Olá, amigos internautas!
Durante os últimos dias, após cada vitória do Grêmio, se ouve falar e se acompanha comentários através das redes sociais de que o time está com bastante sorte. Mas que sorte é essa, de tão longa duração, que o mantém em segundo lugar em um campeonato tão competitivo quanto o Brasileiro?

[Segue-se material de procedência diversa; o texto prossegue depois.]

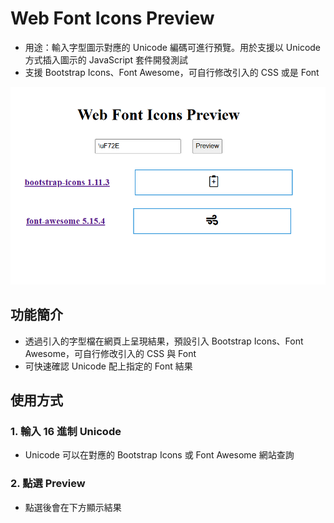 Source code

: # Web Font Icons Preview

- 用途：輸入字型圖示對應的 Unicode 編碼可進行預覽。用於支援以 Unicode 方式插入圖示的 JavaScript 套件開發測試
- 支援 Bootstrap Icons、Font Awesome，可自行修改引入的 CSS 或是 Font

![](01.png)

## 功能簡介

- 透過引入的字型檔在網頁上呈現結果，預設引入 Bootstrap Icons、Font Awesome，可自行修改引入的 CSS 與 Font
- 可快速確認 Unicode 配上指定的 Font 結果


## 使用方式

### 1. 輸入 16 進制 Unicode
- Unicode 可以在對應的 Bootstrap Icons 或 Font Awesome 網站查詢

### 2. 點選 Preview
- 點選後會在下方顯示結果

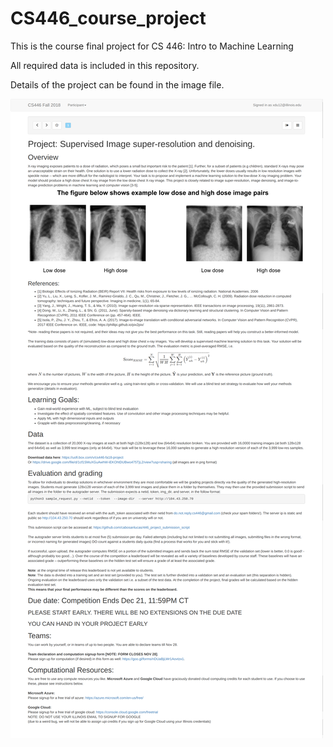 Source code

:# CS446_course_project

This is the course final project for CS 446: Intro to Machine Learning

All required data is included in this repository.

Details of the project can be found in the image file.

![project guidelines](https://github.com/duxiaodan/CS446_course_project/blob/master/guidelines.png)
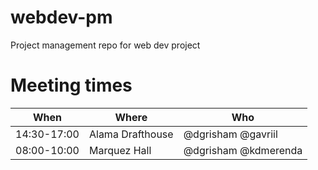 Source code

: # webdev-pm

Project management repo for web dev project

# Meeting times

| When        | Where            | Who            |
| ----------- | ---------------- | -------------- |
| 14:30-17:00 | Alama Drafthouse | @dgrisham @gavriil |
| 08:00-10:00 | Marquez Hall     | @dgrisham @kdmerenda   |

É preciso analisar com propriedade, sem paixões, o que vem ocorrendo. Tecnicamente, é um grupo limitado, o próprio técnico Renato reconhece, mas com jogadores que assumem devidamente as suas tarefas. Vieram, mesmo assim, derrotas, até mesmo dentro de casa, o que não é nada de anormal. O futebol, em síntese, não precisa ter um esquema altamente ofensivo para garantir bons resultados. Conforme as circunstâncias, é preciso bloquear as chances do adversário e depois chegar ao gol. O time tricolor gaúcho vem conseguindo.
Sorte é uma condição momentânea. Se há uma somatória de episódios alimentados por esse fator, não poderá se fugir ao reconhecimento de que está presente a eficiência. Muitos ainda preferem elogiar a Seleção Brasileira de 1982, de um futebol exuberante e sem resultado concreto, e criticam o estilo do elenco vencedor de 1994. Aquele time foi campeão, preparado para as circunstâncias, sem ser tecnicamente brilhante, mas buscava as vitórias. A Seleção de 2002 também demorou a se afirmar, recebeu críticas e quando encontrou o ritmo ideal disparou para o título.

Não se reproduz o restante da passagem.